WHAT THE TASK REQUIRES: Reproduce the material below line by line, beginning with its first line and ending with the line that contains "#### Session、EntityManager、Connection 和"; leave out pictures.

EXTRACTED ENTRIES:

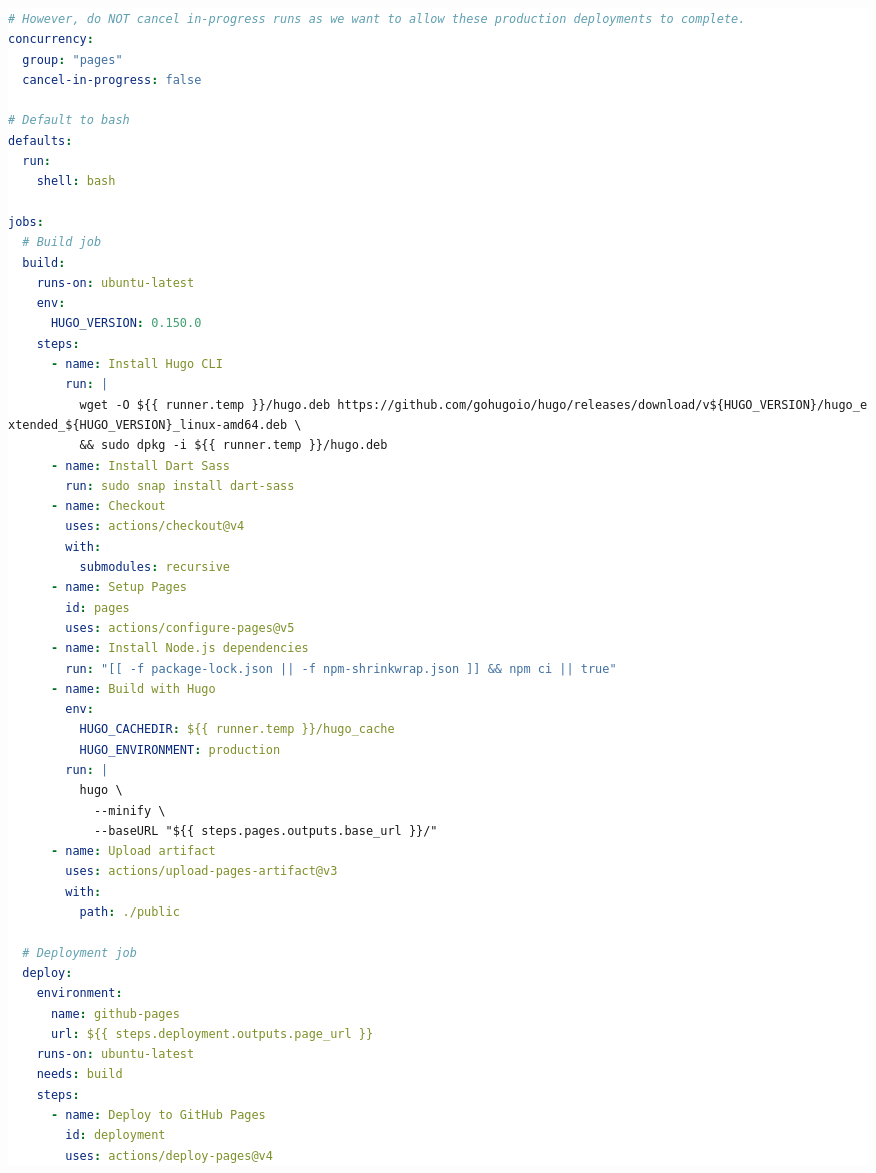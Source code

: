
```yaml
# However, do NOT cancel in-progress runs as we want to allow these production deployments to complete.
concurrency:
  group: "pages"
  cancel-in-progress: false

# Default to bash
defaults:
  run:
    shell: bash

jobs:
  # Build job
  build:
    runs-on: ubuntu-latest
    env:
      HUGO_VERSION: 0.150.0
    steps:
      - name: Install Hugo CLI
        run: |
          wget -O ${{ runner.temp }}/hugo.deb https://github.com/gohugoio/hugo/releases/download/v${HUGO_VERSION}/hugo_extended_${HUGO_VERSION}_linux-amd64.deb \
          && sudo dpkg -i ${{ runner.temp }}/hugo.deb
      - name: Install Dart Sass
        run: sudo snap install dart-sass
      - name: Checkout
        uses: actions/checkout@v4
        with:
          submodules: recursive
      - name: Setup Pages
        id: pages
        uses: actions/configure-pages@v5
      - name: Install Node.js dependencies
        run: "[[ -f package-lock.json || -f npm-shrinkwrap.json ]] && npm ci || true"
      - name: Build with Hugo
        env:
          HUGO_CACHEDIR: ${{ runner.temp }}/hugo_cache
          HUGO_ENVIRONMENT: production
        run: |
          hugo \
            --minify \
            --baseURL "${{ steps.pages.outputs.base_url }}/"
      - name: Upload artifact
        uses: actions/upload-pages-artifact@v3
        with:
          path: ./public

  # Deployment job
  deploy:
    environment:
      name: github-pages
      url: ${{ steps.deployment.outputs.page_url }}
    runs-on: ubuntu-latest
    needs: build
    steps:
      - name: Deploy to GitHub Pages
        id: deployment
        uses: actions/deploy-pages@v4

```
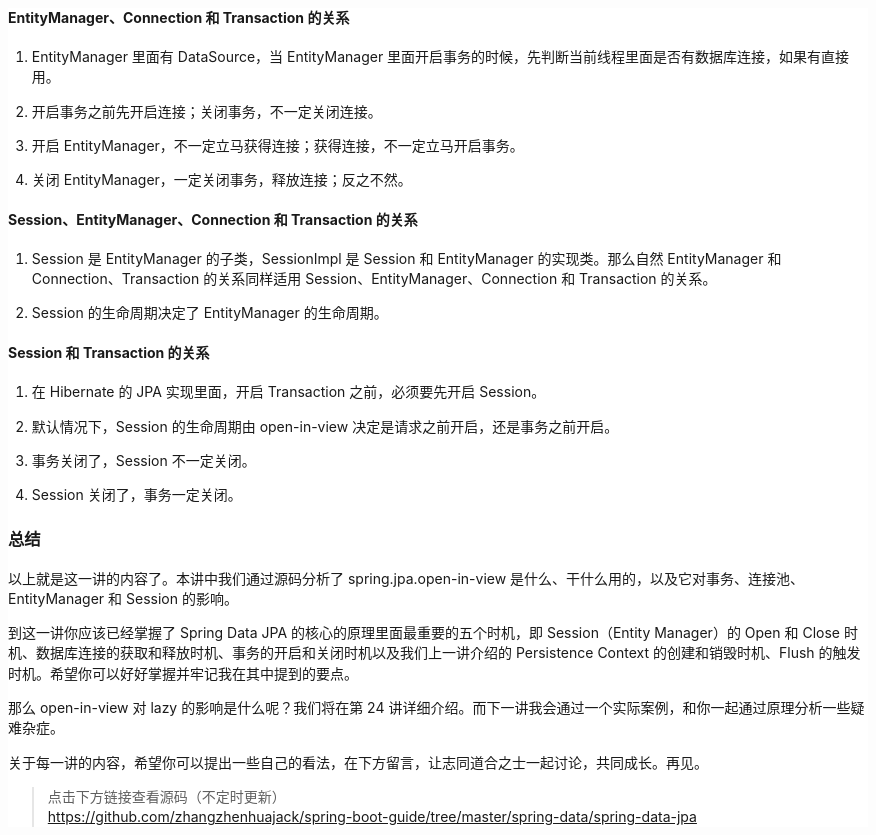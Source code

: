 #### EntityManager、Connection 和 Transaction 的关系

1. EntityManager 里面有 DataSource，当 EntityManager 里面开启事务的时候，先判断当前线程里面是否有数据库连接，如果有直接用。

2. 开启事务之前先开启连接；关闭事务，不一定关闭连接。

3. 开启 EntityManager，不一定立马获得连接；获得连接，不一定立马开启事务。

4. 关闭 EntityManager，一定关闭事务，释放连接；反之不然。

#### Session、EntityManager、Connection 和 Transaction 的关系

1. Session 是 EntityManager 的子类，SessionImpl 是 Session 和 EntityManager 的实现类。那么自然 EntityManager 和 Connection、Transaction 的关系同样适用 Session、EntityManager、Connection 和 Transaction 的关系。

2. Session 的生命周期决定了 EntityManager 的生命周期。

#### Session 和 Transaction 的关系

1. 在 Hibernate 的 JPA 实现里面，开启 Transaction 之前，必须要先开启 Session。

2. 默认情况下，Session 的生命周期由 open-in-view 决定是请求之前开启，还是事务之前开启。

3. 事务关闭了，Session 不一定关闭。

4. Session 关闭了，事务一定关闭。

### 总结

以上就是这一讲的内容了。本讲中我们通过源码分析了 spring.jpa.open-in-view 是什么、干什么用的，以及它对事务、连接池、EntityManager 和 Session 的影响。

到这一讲你应该已经掌握了 Spring Data JPA 的核心的原理里面最重要的五个时机，即 Session（Entity Manager）的 Open 和 Close 时机、数据库连接的获取和释放时机、事务的开启和关闭时机以及我们上一讲介绍的 Persistence Context 的创建和销毁时机、Flush 的触发时机。希望你可以好好掌握并牢记我在其中提到的要点。

那么 open-in-view 对 lazy 的影响是什么呢？我们将在第 24 讲详细介绍。而下一讲我会通过一个实际案例，和你一起通过原理分析一些疑难杂症。

关于每一讲的内容，希望你可以提出一些自己的看法，在下方留言，让志同道合之士一起讨论，共同成长。再见。
> 点击下方链接查看源码（不定时更新）  
> <https://github.com/zhangzhenhuajack/spring-boot-guide/tree/master/spring-data/spring-data-jpa>


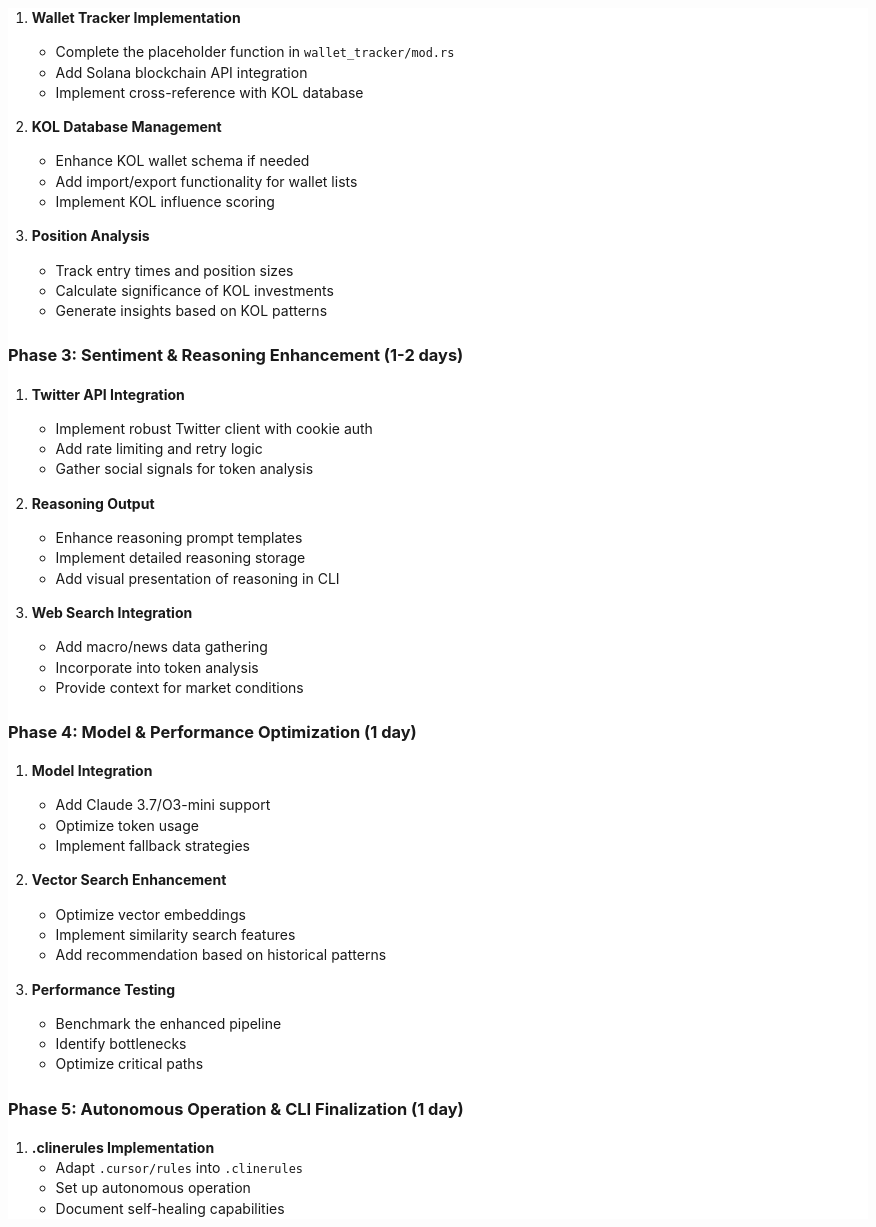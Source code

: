 1. **Wallet Tracker Implementation**
   - Complete the placeholder function in `wallet_tracker/mod.rs`
   - Add Solana blockchain API integration
   - Implement cross-reference with KOL database

2. **KOL Database Management**
   - Enhance KOL wallet schema if needed
   - Add import/export functionality for wallet lists
   - Implement KOL influence scoring

3. **Position Analysis**
   - Track entry times and position sizes
   - Calculate significance of KOL investments
   - Generate insights based on KOL patterns

### Phase 3: Sentiment & Reasoning Enhancement (1-2 days)

1. **Twitter API Integration**
   - Implement robust Twitter client with cookie auth
   - Add rate limiting and retry logic
   - Gather social signals for token analysis

2. **Reasoning Output**
   - Enhance reasoning prompt templates
   - Implement detailed reasoning storage
   - Add visual presentation of reasoning in CLI

3. **Web Search Integration**
   - Add macro/news data gathering
   - Incorporate into token analysis
   - Provide context for market conditions

### Phase 4: Model & Performance Optimization (1 day)

1. **Model Integration**
   - Add Claude 3.7/O3-mini support
   - Optimize token usage
   - Implement fallback strategies

2. **Vector Search Enhancement**
   - Optimize vector embeddings
   - Implement similarity search features
   - Add recommendation based on historical patterns

3. **Performance Testing**
   - Benchmark the enhanced pipeline
   - Identify bottlenecks
   - Optimize critical paths

### Phase 5: Autonomous Operation & CLI Finalization (1 day)

1. **.clinerules Implementation**
   - Adapt `.cursor/rules` into `.clinerules`
   - Set up autonomous operation
   - Document self-healing capabilities
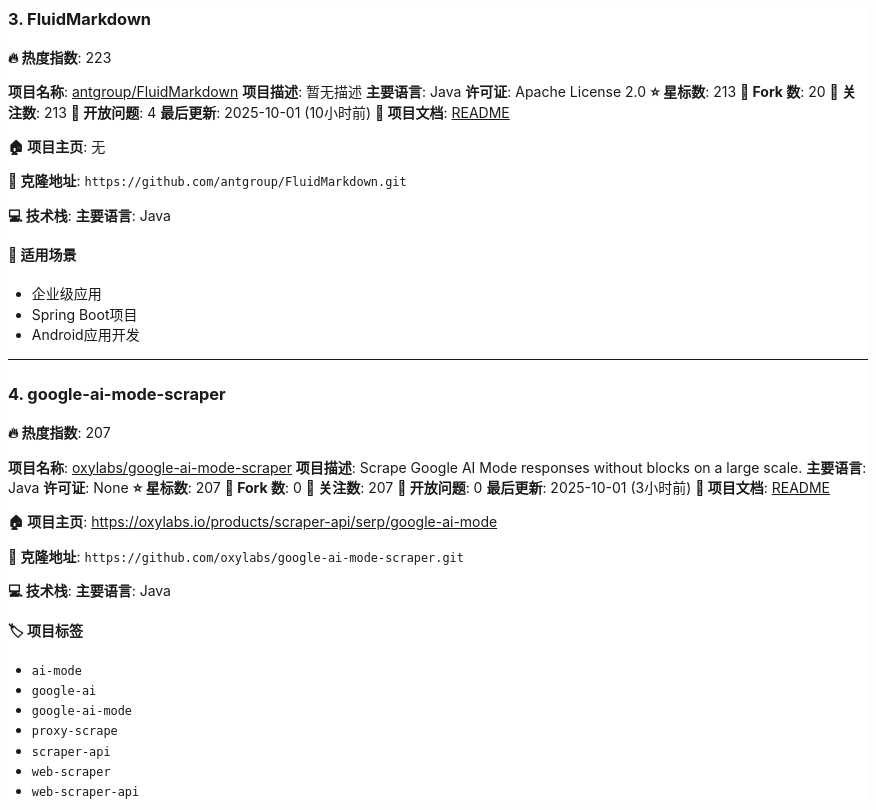 
### 3. FluidMarkdown

**🔥 热度指数**: 223

**项目名称**: [antgroup/FluidMarkdown](https://github.com/antgroup/FluidMarkdown)
**项目描述**: 暂无描述
**主要语言**: Java
**许可证**: Apache License 2.0
**⭐ 星标数**: 213
**🍴 Fork 数**: 20
**👀 关注数**: 213
**🐛 开放问题**: 4
**最后更新**: 2025-10-01 (10小时前)
**📖 项目文档**: [README](3ziye-20251001-java/3-FluidMarkdown-Readme.md)

**🏠 项目主页**: 无

**📂 克隆地址**: `https://github.com/antgroup/FluidMarkdown.git`

**💻 技术栈**: **主要语言**: Java

#### 🎨 适用场景
- 企业级应用
- Spring Boot项目
- Android应用开发

---

### 4. google-ai-mode-scraper

**🔥 热度指数**: 207

**项目名称**: [oxylabs/google-ai-mode-scraper](https://github.com/oxylabs/google-ai-mode-scraper)
**项目描述**: Scrape Google AI Mode responses without blocks on a large scale.
**主要语言**: Java
**许可证**: None
**⭐ 星标数**: 207
**🍴 Fork 数**: 0
**👀 关注数**: 207
**🐛 开放问题**: 0
**最后更新**: 2025-10-01 (3小时前)
**📖 项目文档**: [README](3ziye-20251001-java/4-google-ai-mode-scraper-Readme.md)

**🏠 项目主页**: https://oxylabs.io/products/scraper-api/serp/google-ai-mode

**📂 克隆地址**: `https://github.com/oxylabs/google-ai-mode-scraper.git`

**💻 技术栈**: **主要语言**: Java

#### 🏷️ 项目标签
- `ai-mode`
- `google-ai`
- `google-ai-mode`
- `proxy-scrape`
- `scraper-api`
- `web-scraper`
- `web-scraper-api`

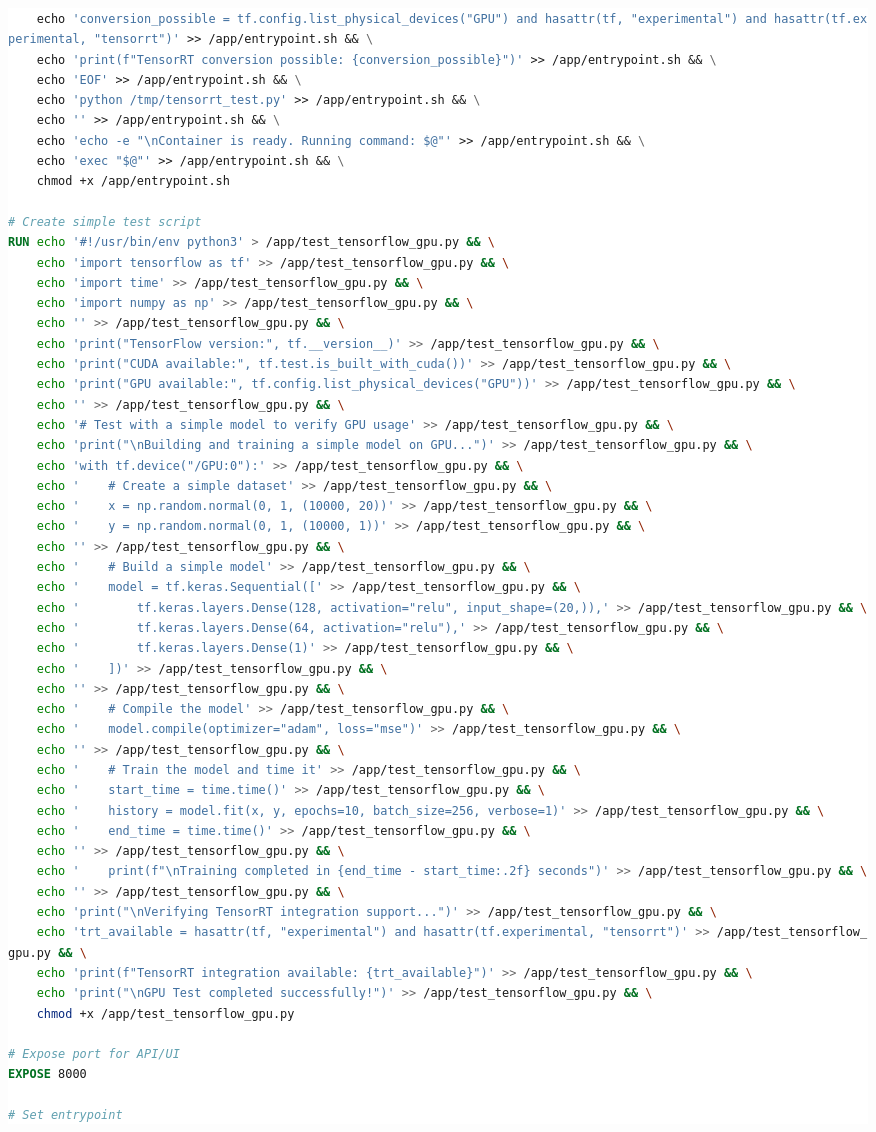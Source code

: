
 ```dockerfile
    echo 'conversion_possible = tf.config.list_physical_devices("GPU") and hasattr(tf, "experimental") and hasattr(tf.experimental, "tensorrt")' >> /app/entrypoint.sh && \
    echo 'print(f"TensorRT conversion possible: {conversion_possible}")' >> /app/entrypoint.sh && \
    echo 'EOF' >> /app/entrypoint.sh && \
    echo 'python /tmp/tensorrt_test.py' >> /app/entrypoint.sh && \
    echo '' >> /app/entrypoint.sh && \
    echo 'echo -e "\nContainer is ready. Running command: $@"' >> /app/entrypoint.sh && \
    echo 'exec "$@"' >> /app/entrypoint.sh && \
    chmod +x /app/entrypoint.sh

# Create simple test script
RUN echo '#!/usr/bin/env python3' > /app/test_tensorflow_gpu.py && \
    echo 'import tensorflow as tf' >> /app/test_tensorflow_gpu.py && \
    echo 'import time' >> /app/test_tensorflow_gpu.py && \
    echo 'import numpy as np' >> /app/test_tensorflow_gpu.py && \
    echo '' >> /app/test_tensorflow_gpu.py && \
    echo 'print("TensorFlow version:", tf.__version__)' >> /app/test_tensorflow_gpu.py && \
    echo 'print("CUDA available:", tf.test.is_built_with_cuda())' >> /app/test_tensorflow_gpu.py && \
    echo 'print("GPU available:", tf.config.list_physical_devices("GPU"))' >> /app/test_tensorflow_gpu.py && \
    echo '' >> /app/test_tensorflow_gpu.py && \
    echo '# Test with a simple model to verify GPU usage' >> /app/test_tensorflow_gpu.py && \
    echo 'print("\nBuilding and training a simple model on GPU...")' >> /app/test_tensorflow_gpu.py && \
    echo 'with tf.device("/GPU:0"):' >> /app/test_tensorflow_gpu.py && \
    echo '    # Create a simple dataset' >> /app/test_tensorflow_gpu.py && \
    echo '    x = np.random.normal(0, 1, (10000, 20))' >> /app/test_tensorflow_gpu.py && \
    echo '    y = np.random.normal(0, 1, (10000, 1))' >> /app/test_tensorflow_gpu.py && \
    echo '' >> /app/test_tensorflow_gpu.py && \
    echo '    # Build a simple model' >> /app/test_tensorflow_gpu.py && \
    echo '    model = tf.keras.Sequential([' >> /app/test_tensorflow_gpu.py && \
    echo '        tf.keras.layers.Dense(128, activation="relu", input_shape=(20,)),' >> /app/test_tensorflow_gpu.py && \
    echo '        tf.keras.layers.Dense(64, activation="relu"),' >> /app/test_tensorflow_gpu.py && \
    echo '        tf.keras.layers.Dense(1)' >> /app/test_tensorflow_gpu.py && \
    echo '    ])' >> /app/test_tensorflow_gpu.py && \
    echo '' >> /app/test_tensorflow_gpu.py && \
    echo '    # Compile the model' >> /app/test_tensorflow_gpu.py && \
    echo '    model.compile(optimizer="adam", loss="mse")' >> /app/test_tensorflow_gpu.py && \
    echo '' >> /app/test_tensorflow_gpu.py && \
    echo '    # Train the model and time it' >> /app/test_tensorflow_gpu.py && \
    echo '    start_time = time.time()' >> /app/test_tensorflow_gpu.py && \
    echo '    history = model.fit(x, y, epochs=10, batch_size=256, verbose=1)' >> /app/test_tensorflow_gpu.py && \
    echo '    end_time = time.time()' >> /app/test_tensorflow_gpu.py && \
    echo '' >> /app/test_tensorflow_gpu.py && \
    echo '    print(f"\nTraining completed in {end_time - start_time:.2f} seconds")' >> /app/test_tensorflow_gpu.py && \
    echo '' >> /app/test_tensorflow_gpu.py && \
    echo 'print("\nVerifying TensorRT integration support...")' >> /app/test_tensorflow_gpu.py && \
    echo 'trt_available = hasattr(tf, "experimental") and hasattr(tf.experimental, "tensorrt")' >> /app/test_tensorflow_gpu.py && \
    echo 'print(f"TensorRT integration available: {trt_available}")' >> /app/test_tensorflow_gpu.py && \
    echo 'print("\nGPU Test completed successfully!")' >> /app/test_tensorflow_gpu.py && \
    chmod +x /app/test_tensorflow_gpu.py

# Expose port for API/UI
EXPOSE 8000

# Set entrypoint
```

ANSWER SECTION:
Source code

:
```yaml
# However, do NOT cancel in-progress runs as we want to allow these production deployments to complete.
concurrency:
  group: "pages"
  cancel-in-progress: false

# Default to bash
defaults:
  run:
    shell: bash

jobs:
  # Build job
  build:
    runs-on: ubuntu-latest
    env:
      HUGO_VERSION: 0.150.0
    steps:
      - name: Install Hugo CLI
        run: |
          wget -O ${{ runner.temp }}/hugo.deb https://github.com/gohugoio/hugo/releases/download/v${HUGO_VERSION}/hugo_extended_${HUGO_VERSION}_linux-amd64.deb \
          && sudo dpkg -i ${{ runner.temp }}/hugo.deb
      - name: Install Dart Sass
        run: sudo snap install dart-sass
      - name: Checkout
        uses: actions/checkout@v4
        with:
          submodules: recursive
      - name: Setup Pages
        id: pages
        uses: actions/configure-pages@v5
      - name: Install Node.js dependencies
        run: "[[ -f package-lock.json || -f npm-shrinkwrap.json ]] && npm ci || true"
      - name: Build with Hugo
        env:
          HUGO_CACHEDIR: ${{ runner.temp }}/hugo_cache
          HUGO_ENVIRONMENT: production
        run: |
          hugo \
            --minify \
            --baseURL "${{ steps.pages.outputs.base_url }}/"
      - name: Upload artifact
        uses: actions/upload-pages-artifact@v3
        with:
          path: ./public

  # Deployment job
  deploy:
    environment:
      name: github-pages
      url: ${{ steps.deployment.outputs.page_url }}
    runs-on: ubuntu-latest
    needs: build
    steps:
      - name: Deploy to GitHub Pages
        id: deployment
        uses: actions/deploy-pages@v4

```
Source code

: #### EntityManager、Connection 和 Transaction 的关系

1. EntityManager 里面有 DataSource，当 EntityManager 里面开启事务的时候，先判断当前线程里面是否有数据库连接，如果有直接用。

2. 开启事务之前先开启连接；关闭事务，不一定关闭连接。

3. 开启 EntityManager，不一定立马获得连接；获得连接，不一定立马开启事务。

4. 关闭 EntityManager，一定关闭事务，释放连接；反之不然。

#### Session、EntityManager、Connection 和 Transaction 的关系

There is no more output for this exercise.